Une mise à sac des terres cultivables et des villages pour les opposants
« Tous les maires de ces communes impactées sont contre. Ils ne vont pas laisser saccager leur terroir et leur village » estime Louis Aliot, le président de Perpignan Méditerranée Métropole qui compte prochainement réunir ces élus. Depuis son bureau, il a une vue imprenable sur le Centre del Mon. La fameuse gare TGV du centre du monde, construite voici 20 ans pour le TGV, pourrait ainsi se trouver au large de la nouvelle ligne. Avec quelques trains seulement s’arrêtant, le gros de trafic évitant Perpignan pour filer à vive allure vers Barcelone par le fameux contournement craint par beaucoup.

Le Soler (66). En supposant que ce schéma soit correctement cartographié en respectant notamment les distances, voici le plan du contournement LGV de Perpignan.
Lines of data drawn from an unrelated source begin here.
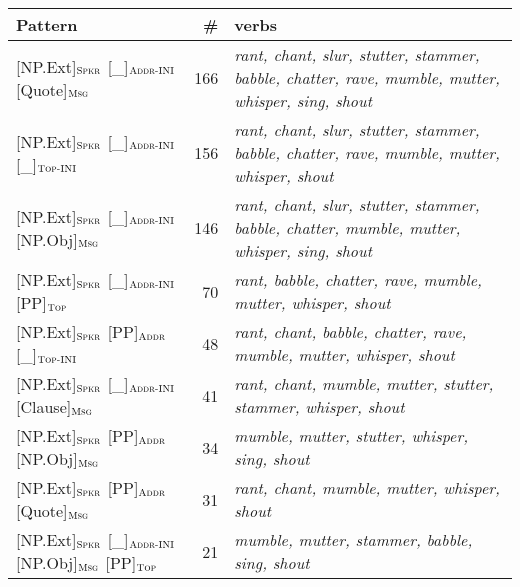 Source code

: \documentclass[output=paper,colorlinks,citecolor=brown]{langscibook}
\begin{document}
\begin{table}
\begin{tabularx}{\textwidth}{lrQ}
\lsptoprule
         Pattern  & \#  & verbs \\
\midrule
{[NP.Ext]}$_{\text{\textsc{Spkr}}}$ {[\_]}$_{\text{\textsc{Addr-INI}}}$ {[Quote]}$_{\text{\textsc{Msg}}}$  & 166 & \textit{rant, chant, slur, stutter, stammer, babble, chatter, rave, mumble, mutter, whisper, sing, shout}\\
{[NP.Ext]}$_{\text{\textsc{Spkr}}}$ {[\_]}$_{\text{\textsc{Addr-INI}}}$ {[\_]}$_{\text{\textsc{Top-INI}}}$  & 156 & \textit{rant, chant, slur, stutter, stammer, babble, chatter, rave, mumble, mutter, whisper, shout}\\
{[NP.Ext]}$_{\text{\textsc{Spkr}}}$ {[\_]}$_{\text{\textsc{Addr-INI}}}$ {[NP.Obj]}$_{\text{\textsc{Msg}}}$  & 146 & \textit{rant, chant, slur, stutter, stammer, babble, chatter, mumble, mutter, whisper, sing, shout}\\
{[NP.Ext]}$_{\text{\textsc{Spkr}}}$ {[\_]}$_{\text{\textsc{Addr-INI}}}$ {[PP]}$_{\text{\textsc{Top}}}$  & 70 & \textit{rant, babble, chatter, rave, mumble, mutter, whisper, shout}\\
{[NP.Ext]}$_{\text{\textsc{Spkr}}}$ {[PP]}$_{\text{\textsc{Addr}}}$ {[\_]}$_{\text{\textsc{Top-INI}}}$  & 48 & \textit{rant, chant, babble, chatter, rave, mumble, mutter, whisper, shout}\\
{[NP.Ext]}$_{\text{\textsc{Spkr}}}$ {[\_]}$_{\text{\textsc{Addr-INI}}}$ {[Clause]}$_{\text{\textsc{Msg}}}$  & 41 & \textit{rant, chant, mumble, mutter, stutter, stammer, whisper, shout}\\
{[NP.Ext]}$_{\text{\textsc{Spkr}}}$ {[PP]}$_{\text{\textsc{Addr}}}$ {[NP.Obj]}$_{\text{\textsc{Msg}}}$  & 34 & \textit{mumble, mutter, stutter, whisper, sing, shout}\\
{[NP.Ext]}$_{\text{\textsc{Spkr}}}$ {[PP]}$_{\text{\textsc{Addr}}}$ {[Quote]}$_{\text{\textsc{Msg}}}$  & 31 & \textit{rant, chant, mumble, mutter, whisper, shout}\\
{[NP.Ext]}$_{\text{\textsc{Spkr}}}$ {[\_]}$_{\text{\textsc{Addr-INI}}}$ {[NP.Obj]}$_{\text{\textsc{Msg}}}$ {[PP]}$_{\text{\textsc{Top}}}$  & 21 & \textit{mumble, mutter, stammer, babble, sing, shout}\\

\end{tabularx}
\end{table}
\end{document}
De son côté, Jean Marc Pujol, l’ancien maire de Perpignan, met en garde contre les cabinets d’étude économique qui, par le passé, ont précipité à la faillite la société d’exploitation du tunnel ferroviaire sous les Pyrénées. Lui-même est persuadé que ce nouveau projet ne verra jamais le jour.
« Que va nous rapporter ce contournement ? » questionne un habitant du Soler présent dans la salle. « On nous avait parlé d’une phase de concertation. Mais, c’est plutôt une présentation de ce chantier qui nous est imposée » s’exclame une mère de famille, les yeux rivés sur le plan à l’entrée de la salle.
« Souvenez-vous, voici 25 ans, la ligne à très haute tension, c’était la même musique avec RTE qui voulait installer des pylônes géants dans le Vallespir pour renforcer la ligne Baixas-Bescano. Ils ont fini par capituler. Le contournement ferroviaire ce sera la même partition » s’emporte un autre opposant qui dénonce la mise à sac des terres cultivables, des vignes et de la vie quotidienne à proximité de la voie ferrée pour des milliers de personnes.